Dynein antagonizes eg5 by crosslinking and sliding antiparallel microtubules

Nick P Ferenz et al. Curr Biol. 2009.

Abstract

Mitotic spindle assembly requires the combined activity of various molecular motor proteins, including Eg5 and dynein. Together, these motors generate antagonistic forces during mammalian bipolar spindle assembly; what remains unknown, however, is how these motors are functionally coordinated such that antagonism is possible.
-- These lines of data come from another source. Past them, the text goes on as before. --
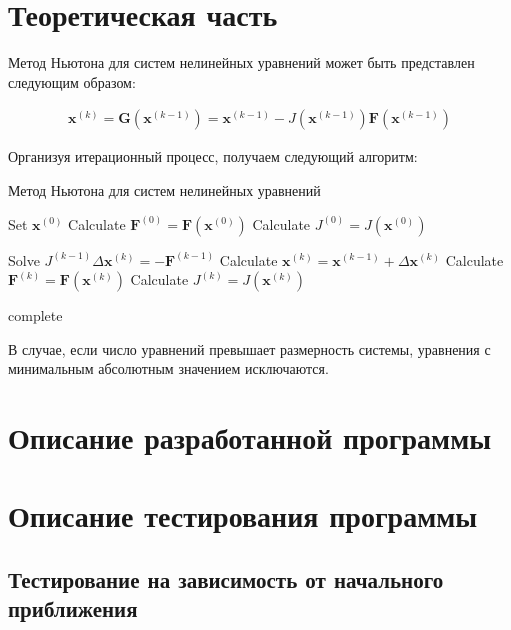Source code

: \documentclass[12pt, a4paper]{article}
\begin{document}
\section{Теоретическая часть}
\noindent Метод Ньютона для систем нелинейных уравнений может быть представлен следующим образом:

\begin{align*}
  \textbf{x}^{(k)}  = \textbf{G}(\textbf{x}^{(k-1)}) 
                    = \textbf{x}^{(k-1)} - J(\textbf{x}^{(k-1)})\textbf{F}(\textbf{x}^{(k-1)})
\end{align*}
\vspace{1mm}

\noindent Организуя итерационный процесс, получаем следующий алгоритм:

\begin{algorithm}[H]
\caption{Метод Ньютона для систем нелинейных уравнений}\label{alg:newton}

\begin{algorithmic}
\State Set $\textbf{x}^{(0)}$
\State Calculate $\textbf{F}^{(0)} = \textbf{F}(\textbf{x}^{(0)})$
\State Calculate $J^{(0)} = J(\textbf{x}^{(0)})$

\State Solve $J^{(k-1)}\Delta\textbf{x}^{(k)} = -\textbf{F}^{(k-1)}$
\State Calculate $\textbf{x}^{(k)} = \textbf{x}^{(k-1)} + \Delta\textbf{x}^{(k)}$
\State Calculate $\textbf{F}^{(k)} = \textbf{F}(\textbf{x}^{(k)})$
\State Calculate $J^{(k)} = J(\textbf{x}^{(k)})$

\State complete
\EndIf

\EndFor
\end{algorithmic}
\end{algorithm}

\noindent В случае, если число уравнений превышает размерность системы, уравнения с минимальным абсолютным
значением исключаются.

\section{Описание разработанной программы}

\section{Описание тестирования программы}
\subsection{Тестирование на зависимость от начального приближения}
\end{document}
Given that Eg5 generates an outward force by crosslinking and sliding apart antiparallel microtubules (MTs), we explored the possibility that dynein generates an inward force by likewise sliding antiparallel MTs. We reasoned that antiparallel overlap, and therefore the magnitude of a dynein-mediated force, would be inversely proportional to the initial distance between centrosomes. To capitalize on this relationship, we utilized a nocodazole washout assay to mimic spindle assembly. We found that Eg5 inhibition led to either monopolar or bipolar spindle formation, depending on whether centrosomes were initially separated by less than or greater than 5.5 microm, respectively. Mathematical modeling predicted this same spindle bistability in the absence of functional Eg5 and required dynein acting on antiparallel MTs to do so. Our results suggest that dynein functionally coordinates with Eg5 by crosslinking and sliding antiparallel MTs, a novel role for dynein within the framework of spindle assembly.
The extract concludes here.